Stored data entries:
+-------+
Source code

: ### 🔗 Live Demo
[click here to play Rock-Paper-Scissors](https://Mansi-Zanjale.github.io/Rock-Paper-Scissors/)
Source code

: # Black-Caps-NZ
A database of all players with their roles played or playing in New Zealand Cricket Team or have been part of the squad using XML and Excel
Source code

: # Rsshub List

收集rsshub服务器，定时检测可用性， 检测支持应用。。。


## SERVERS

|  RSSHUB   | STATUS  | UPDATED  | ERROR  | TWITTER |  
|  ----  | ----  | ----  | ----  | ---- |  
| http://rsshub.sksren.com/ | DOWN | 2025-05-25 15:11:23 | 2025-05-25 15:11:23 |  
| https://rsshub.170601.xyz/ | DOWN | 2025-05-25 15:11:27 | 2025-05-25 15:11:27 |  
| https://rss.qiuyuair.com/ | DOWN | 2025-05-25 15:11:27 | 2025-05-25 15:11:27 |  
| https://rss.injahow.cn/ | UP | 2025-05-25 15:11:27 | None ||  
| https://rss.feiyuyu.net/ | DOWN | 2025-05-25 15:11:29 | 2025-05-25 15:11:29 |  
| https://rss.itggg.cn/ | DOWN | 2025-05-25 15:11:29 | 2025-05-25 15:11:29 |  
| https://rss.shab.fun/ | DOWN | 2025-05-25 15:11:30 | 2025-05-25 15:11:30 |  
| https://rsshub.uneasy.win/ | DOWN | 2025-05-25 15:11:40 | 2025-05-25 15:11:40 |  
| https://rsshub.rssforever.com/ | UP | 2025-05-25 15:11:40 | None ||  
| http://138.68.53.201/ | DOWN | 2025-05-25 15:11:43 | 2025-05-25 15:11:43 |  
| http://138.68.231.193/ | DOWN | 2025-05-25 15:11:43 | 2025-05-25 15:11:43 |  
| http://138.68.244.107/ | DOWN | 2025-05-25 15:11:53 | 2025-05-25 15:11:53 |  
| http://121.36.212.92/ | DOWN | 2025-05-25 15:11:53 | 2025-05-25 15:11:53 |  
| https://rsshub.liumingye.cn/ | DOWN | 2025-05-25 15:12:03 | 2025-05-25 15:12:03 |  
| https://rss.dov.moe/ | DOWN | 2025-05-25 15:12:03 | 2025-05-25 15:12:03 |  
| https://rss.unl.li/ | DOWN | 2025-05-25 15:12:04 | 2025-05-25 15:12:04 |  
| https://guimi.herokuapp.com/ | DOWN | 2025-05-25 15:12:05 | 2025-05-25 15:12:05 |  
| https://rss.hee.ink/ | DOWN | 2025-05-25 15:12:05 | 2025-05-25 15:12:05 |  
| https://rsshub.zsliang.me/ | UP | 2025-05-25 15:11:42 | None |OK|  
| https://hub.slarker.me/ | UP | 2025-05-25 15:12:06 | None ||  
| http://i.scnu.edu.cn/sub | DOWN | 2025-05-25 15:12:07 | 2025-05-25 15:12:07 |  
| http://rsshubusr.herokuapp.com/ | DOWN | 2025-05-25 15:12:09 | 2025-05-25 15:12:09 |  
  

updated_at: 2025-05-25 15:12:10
+-------+
◆ WORK TASK ◆
Wherever the string "herokuapp" is found in the entries, copy the line it sits in.

◆ ANSWER BOX ◆
| https://guimi.herokuapp.com/ | DOWN | 2025-05-25 15:12:05 | 2025-05-25 15:12:05 |  
| http://rsshubusr.herokuapp.com/ | DOWN | 2025-05-25 15:12:09 | 2025-05-25 15:12:09 |  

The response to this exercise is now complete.